A Paris, les 6 000 collaborateurs du groupe se répartissent en près de 250 métiers. Exploiter un aéroport exige de combiner ces différentes activités. L'une des grandes fiertés du groupe ADP est de disposer d'une ingénierie intégrée de telle manière que cette combinaison d'activités soit dans son ADN. Comment voulez-vous étendre des aéroports existants sous exploitation sans en connaître le fonctionnement ? Cette caractéristique d'ingénierie intégrée se traduit chez nous par un département dédié constitué d'ingénieurs, de designers et d'architectes de grande qualité, mais également dans les équipes des plateformes aéroportuaires.
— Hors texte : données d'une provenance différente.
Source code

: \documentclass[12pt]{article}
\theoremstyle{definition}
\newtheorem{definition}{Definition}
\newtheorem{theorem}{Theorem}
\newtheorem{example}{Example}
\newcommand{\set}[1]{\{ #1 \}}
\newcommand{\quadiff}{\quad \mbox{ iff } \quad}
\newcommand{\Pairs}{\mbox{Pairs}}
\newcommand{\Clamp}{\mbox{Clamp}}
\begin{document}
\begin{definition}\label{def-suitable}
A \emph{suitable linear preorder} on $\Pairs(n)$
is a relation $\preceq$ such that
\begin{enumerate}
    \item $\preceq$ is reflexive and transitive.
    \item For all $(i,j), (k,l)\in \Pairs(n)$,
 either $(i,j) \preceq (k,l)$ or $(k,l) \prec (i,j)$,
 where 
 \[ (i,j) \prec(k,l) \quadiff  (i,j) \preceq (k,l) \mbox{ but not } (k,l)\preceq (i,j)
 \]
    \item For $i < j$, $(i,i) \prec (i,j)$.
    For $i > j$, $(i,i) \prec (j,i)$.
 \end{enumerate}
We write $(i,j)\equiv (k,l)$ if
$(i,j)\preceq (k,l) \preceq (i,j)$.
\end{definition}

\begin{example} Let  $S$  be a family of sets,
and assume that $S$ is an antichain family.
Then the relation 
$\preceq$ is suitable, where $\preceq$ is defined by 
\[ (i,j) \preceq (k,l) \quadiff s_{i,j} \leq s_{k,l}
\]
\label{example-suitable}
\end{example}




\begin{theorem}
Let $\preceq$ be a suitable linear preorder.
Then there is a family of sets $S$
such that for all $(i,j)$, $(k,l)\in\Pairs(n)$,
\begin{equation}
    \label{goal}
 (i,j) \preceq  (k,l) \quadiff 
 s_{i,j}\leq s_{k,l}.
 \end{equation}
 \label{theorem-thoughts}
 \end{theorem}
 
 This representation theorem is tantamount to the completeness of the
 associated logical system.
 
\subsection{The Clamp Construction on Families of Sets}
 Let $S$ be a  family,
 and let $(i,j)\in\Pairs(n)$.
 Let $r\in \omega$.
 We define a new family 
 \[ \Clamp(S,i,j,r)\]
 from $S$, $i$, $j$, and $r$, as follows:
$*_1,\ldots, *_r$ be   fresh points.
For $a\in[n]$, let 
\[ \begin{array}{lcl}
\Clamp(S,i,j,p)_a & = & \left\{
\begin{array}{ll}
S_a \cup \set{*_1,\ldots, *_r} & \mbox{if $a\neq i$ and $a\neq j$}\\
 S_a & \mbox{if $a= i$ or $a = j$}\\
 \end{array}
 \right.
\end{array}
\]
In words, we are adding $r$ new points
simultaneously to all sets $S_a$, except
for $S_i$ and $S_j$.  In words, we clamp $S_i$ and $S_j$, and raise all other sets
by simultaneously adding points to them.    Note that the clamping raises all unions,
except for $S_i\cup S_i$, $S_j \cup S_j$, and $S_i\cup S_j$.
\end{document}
Cela nous permet à la fois de concevoir de nouvelles infrastructures, mais aussi de tirer toutes les leçons de l'exploitation des infrastructures existantes.
L'image de l'avion pollueur joue-t-elle en votre défaveur au moment de recruter des talents ?
Le secteur aérien conserve toujours une part de rêve.
L'aéronautique se compose de métiers d'optimistes, des métiers d'ingénieurs, des métiers où on croit dans le progrès. Et donc oui, le groupe ADP continue à attirer. Nous avons, ces deux dernières années, recruté plus de 1 000 collaborateurs. Ce sont 1 000 passionnés. C'est bien cette foi dans l'avenir, dans cette aventure aérienne qui est au cœur de notre ADN.